* _Task requirements_: Return each line of the records holding the string "certbot".

─── Input data

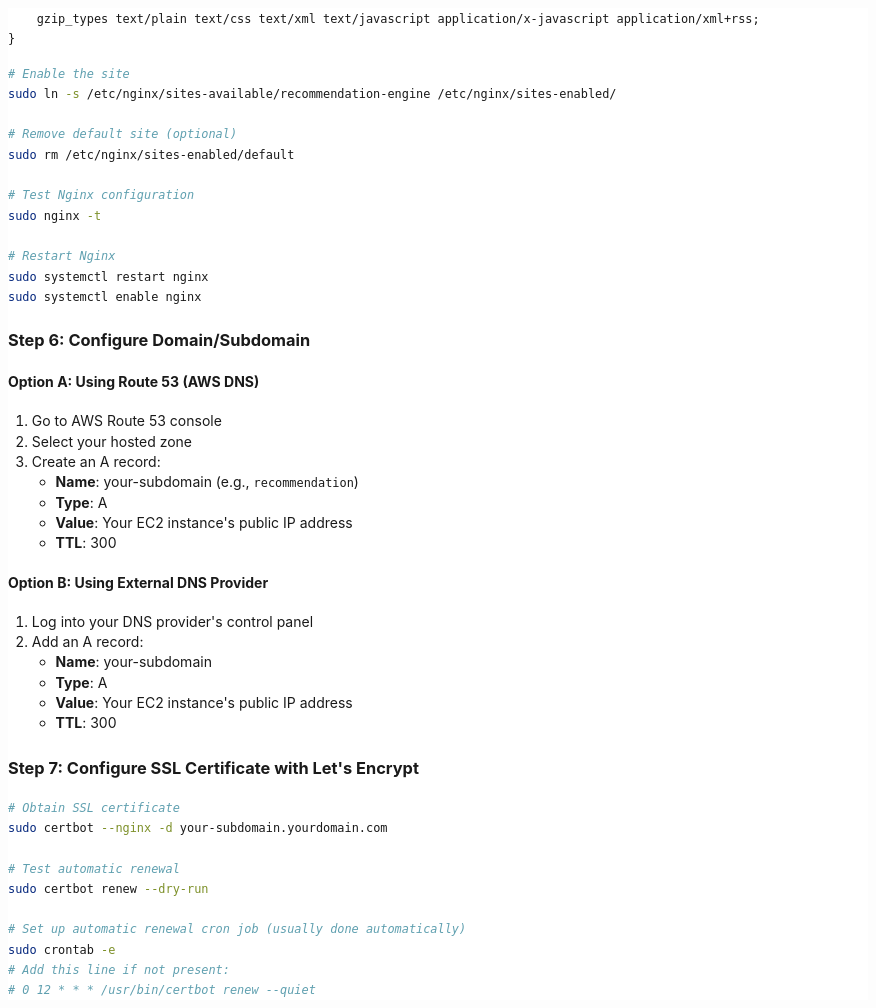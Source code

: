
 ```nginx
    gzip_types text/plain text/css text/xml text/javascript application/x-javascript application/xml+rss;
}
```

```bash
# Enable the site
sudo ln -s /etc/nginx/sites-available/recommendation-engine /etc/nginx/sites-enabled/

# Remove default site (optional)
sudo rm /etc/nginx/sites-enabled/default

# Test Nginx configuration
sudo nginx -t

# Restart Nginx
sudo systemctl restart nginx
sudo systemctl enable nginx
```

### Step 6: Configure Domain/Subdomain

#### Option A: Using Route 53 (AWS DNS)
1. Go to AWS Route 53 console
2. Select your hosted zone
3. Create an A record:
   - **Name**: your-subdomain (e.g., `recommendation`)
   - **Type**: A
   - **Value**: Your EC2 instance's public IP address
   - **TTL**: 300

#### Option B: Using External DNS Provider
1. Log into your DNS provider's control panel
2. Add an A record:
   - **Name**: your-subdomain
   - **Type**: A
   - **Value**: Your EC2 instance's public IP address
   - **TTL**: 300

### Step 7: Configure SSL Certificate with Let's Encrypt

```bash
# Obtain SSL certificate
sudo certbot --nginx -d your-subdomain.yourdomain.com

# Test automatic renewal
sudo certbot renew --dry-run

# Set up automatic renewal cron job (usually done automatically)
sudo crontab -e
# Add this line if not present:
# 0 12 * * * /usr/bin/certbot renew --quiet
```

──────

* _Answer to this problem_:
sudo certbot --nginx -d your-subdomain.yourdomain.com
sudo certbot renew --dry-run
# 0 12 * * * /usr/bin/certbot renew --quiet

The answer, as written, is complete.